There are limitations (previously discussed here and here) with using 2- or 3-year survival probabilities as primary endpoints. Proportional hazards, while traditionally useful in chemotherapy trials, should indeed be a questionable assumption in immunotherapy research. There are multiple factors to consider when analyzing data from such RCTs, including challenges with causal inferences. In most cases, what’s needed is good statistical modeling using reasonable assumptions. I wish it was always as easy as comparing survival probabilities at fixed time points. Overall survival inferences, for example, are affected by subsequent therapies and this can confound inferences. See here for the related concept of dynamic treatment regimes (DTRs). We are currently analyzing a DTR-based renal cell carcinoma trial where patients were randomized for both first-line and subsequent therapies and even that is not an easy task inferentially. The need for good modeling cannot be overemphasized.

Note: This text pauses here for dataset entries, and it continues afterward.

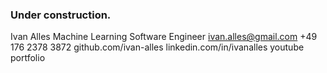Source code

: ### Under construction.
Ivan Alles
Machine Learning Software Engineer 
ivan.alles@gmail.com	     +49 176 2378 3872 
github.com/ivan-alles     linkedin.com/in/ivanalles    youtube portfolio
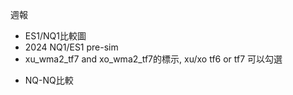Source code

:
週報
- ES1/NQ1比較圖
- 2024 NQ1/ES1 pre-sim
- xu_wma2_tf7 and xo_wma2_tf7的標示, xu/xo tf6 or tf7 可以勾選
* NQ-NQ比較
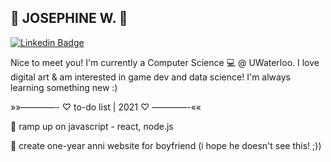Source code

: ## 🌸 JOSEPHINE W. 🌸

[![Linkedin Badge](https://img.shields.io/badge/-@josephinew-blue?style=flat&logo=Linkedin&logoColor=white&https://www.linkedin.com/in/josephine-w/)](https://www.linkedin.com/in/josephine-w/)

Nice to meet you! I'm currently a Computer Science 💻 @ UWaterloo. I love digital art & am interested in game dev and data science! I'm always learning something new :)

»»————- ♡ to-do list | 2021 ♡ ————-««
 
 🍒 ramp up on javascript - react, node.js
 
 🍒 create one-year anni website for boyfriend (i hope he doesn't see this! ;))

<!--
**josephine-w/josephine-w** is a ✨ _special_ ✨ repository because its `README.md` (this file) appears on your GitHub profile.

Here are some ideas to get you started:

- 🔭 I’m currently working on ...
- 🌱 I’m currently learning ...
- 👯 I’m looking to collaborate on ...
- 🤔 I’m looking for help with ...
- 💬 Ask me about ...
- 📫 How to reach me: ...
- 😄 Pronouns: ...
- ⚡ Fun fact: ...
-->
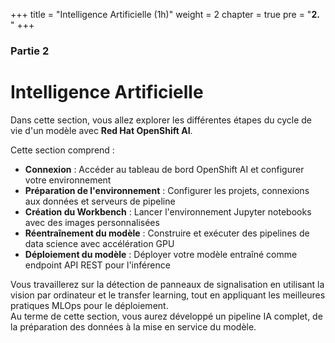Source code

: +++
title = "Intelligence Artificielle (1h)"
weight = 2
chapter = true
pre = "<b>2. </b>"
+++

### Partie 2

# Intelligence Artificielle

Dans cette section, vous allez explorer les différentes étapes du cycle de vie d'un modèle avec **Red Hat OpenShift AI**.

Cette section comprend :
- **Connexion** : Accéder au tableau de bord OpenShift AI et configurer votre environnement
- **Préparation de l'environnement** : Configurer les projets, connexions aux données et serveurs de pipeline
- **Création du Workbench** : Lancer l'environnement Jupyter notebooks avec des images personnalisées
- **Réentraînement du modèle** : Construire et exécuter des pipelines de data science avec accélération GPU
- **Déploiement du modèle** : Déployer votre modèle entraîné comme endpoint API REST pour l'inférence

Vous travaillerez sur la détection de panneaux de signalisation en utilisant la vision par ordinateur et le transfer learning, tout en appliquant les meilleures pratiques MLOps pour le déploiement.  
Au terme de cette section, vous aurez développé un pipeline IA complet, de la préparation des données à la mise en service du modèle.
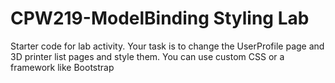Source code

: # CPW219-ModelBinding Styling Lab
Starter code for lab activity. Your task is to change the UserProfile page and 3D printer list pages and style them. You can
use custom CSS or a framework like Bootstrap
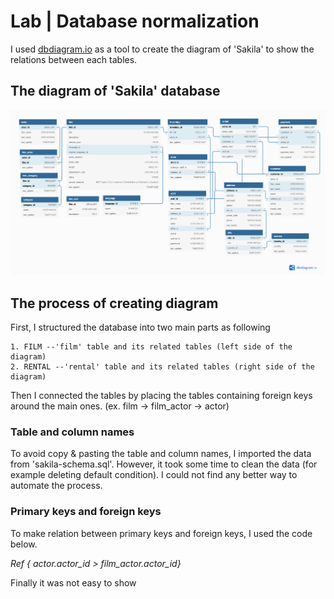 # Lab | Database normalization

I used [dbdiagram.io](https://dbdiagram.io/home) as a tool to create the diagram of 'Sakila' to show the relations between each tables. 


## The diagram of 'Sakila' database
![sakila](sakila.png)


## The process of creating diagram

First, I structured the database into two main parts as following

    1. FILM --'film' table and its related tables (left side of the diagram)
    2. RENTAL --'rental' table and its related tables (right side of the diagram)

Then I connected the tables by placing the tables containing foreign keys around the main ones. (ex. film -> film_actor -> actor)

### Table and column names

To avoid copy & pasting the table and column names, I imported the data from 'sakila-schema.sql'. However, it took some time to clean the data (for example deleting default condition). I could not find any better way to automate the process. 

### Primary keys and foreign keys

To make relation between primary keys and foreign keys, I used the code below. 

*Ref { actor.actor_id > film_actor.actor_id}*

Finally it was not easy to show 

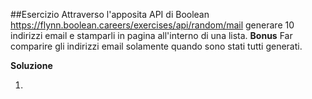 ##Esercizio
Attraverso l'apposita API di Boolean
https://flynn.boolean.careers/exercises/api/random/mail
generare 10 indirizzi email e stamparli in pagina all'interno di una lista.
**Bonus**
Far comparire gli indirizzi email solamente quando sono stati tutti generati.

**Soluzione**

1. 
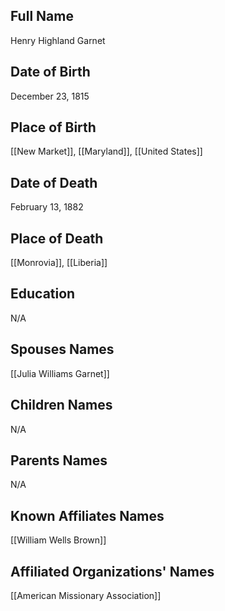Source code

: ## Full Name
Henry Highland Garnet

## Date of Birth
December 23, 1815

## Place of Birth
[[New Market]], [[Maryland]], [[United States]]

## Date of Death
February 13, 1882

## Place of Death
[[Monrovia]], [[Liberia]]

## Education
N/A

## Spouses Names
[[Julia Williams Garnet]]

## Children Names
N/A

## Parents Names
N/A

## Known Affiliates Names
[[William Wells Brown]]

## Affiliated Organizations' Names
[[American Missionary Association]]

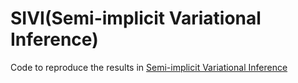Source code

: # SIVI(Semi-implicit Variational Inference)

Code to reproduce the results in [Semi-implicit Variational Inference](http://arxiv.org/abs/1805.11183)

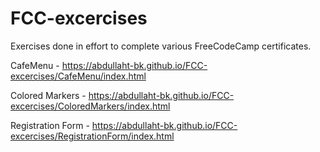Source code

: # FCC-excercises
Exercises done in effort to complete various FreeCodeCamp certificates.

CafeMenu - https://abdullaht-bk.github.io/FCC-excercises/CafeMenu/index.html

Colored Markers - https://abdullaht-bk.github.io/FCC-excercises/ColoredMarkers/index.html

Registration Form - https://abdullaht-bk.github.io/FCC-excercises/RegistrationForm/index.html
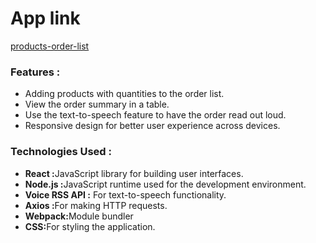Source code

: # App link
[products-order-list](https://products-order-list.netlify.app/)

<h3>Features : </h3>
<ul>
<li>Adding products with quantities to the order list.</li>
<li>View the order summary in a table.</li>
<li>Use the text-to-speech feature to have the order read out loud.</li>
<li>Responsive design for better user experience across devices.</li>
</ul>

<h3>Technologies Used : </h3>
<ul>
<li><b>React :</b>JavaScript library for building user interfaces.</li>
<li><b>Node.js :</b>JavaScript runtime used for the development environment.</li>
<li><b>Voice RSS API :</b> For text-to-speech functionality.</li>
<li><b>Axios :</b>For making HTTP requests.</li>
<li><b>Webpack:</b>Module bundler</li>
<li><b>CSS:</b>For styling the application.</li>
</ul>
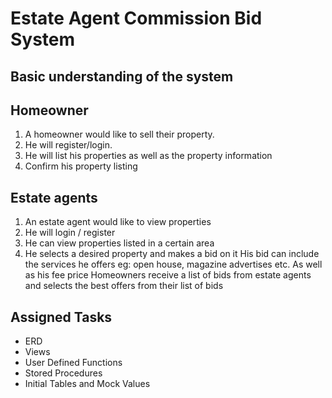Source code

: # Estate Agent Commission Bid System

## Basic understanding of the system

## Homeowner
1. A homeowner would like to sell their property.
2. He will register/login.
3. He will list his properties as well as the property information
4. Confirm his property listing

## Estate agents
1. An estate agent would like to view properties
2. He will login / register
3. He can view properties listed in a certain area
4. He selects a desired property and makes a bid on it
His bid can include the services he offers eg: open house, magazine advertises etc.
As well as his fee price
Homeowners receive a list of bids from estate agents and selects the best offers from their
list of bids

## Assigned Tasks
- ERD 
- Views
- User Defined Functions
- Stored Procedures
- Initial Tables and Mock Values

In my opinion there is a nuance. In the case of lymphoma what is raised is the use of a subrogated variable, the rate of progression at 2 years, for a disease that has a much longer survival (much longer that 2 years). The goal there is the use of an intermediate endpoint, with the aim of not following all patients so long. This is controversial indeed, probably wrong. But that has absolutely nothing to do with using long-term survival rates, proportional to the realistic life expectancy for that disease. Successive therapies to the first line may indeed be a problem in some cases, but not in aggressive neoplasms with <10% of survivors at 2-3 years. It is an issue that can be weighed in indolent tumors or with multiple treatment options, but it is not always important in orphan tumors.
I do not understand why you do not agree with milestone survival rates in a remote point, as a possible valid primary endpoint. Maybe it’s because of my ignorance, but I don’t think I can conceive another endpoint more reasonable in some specific scenarios.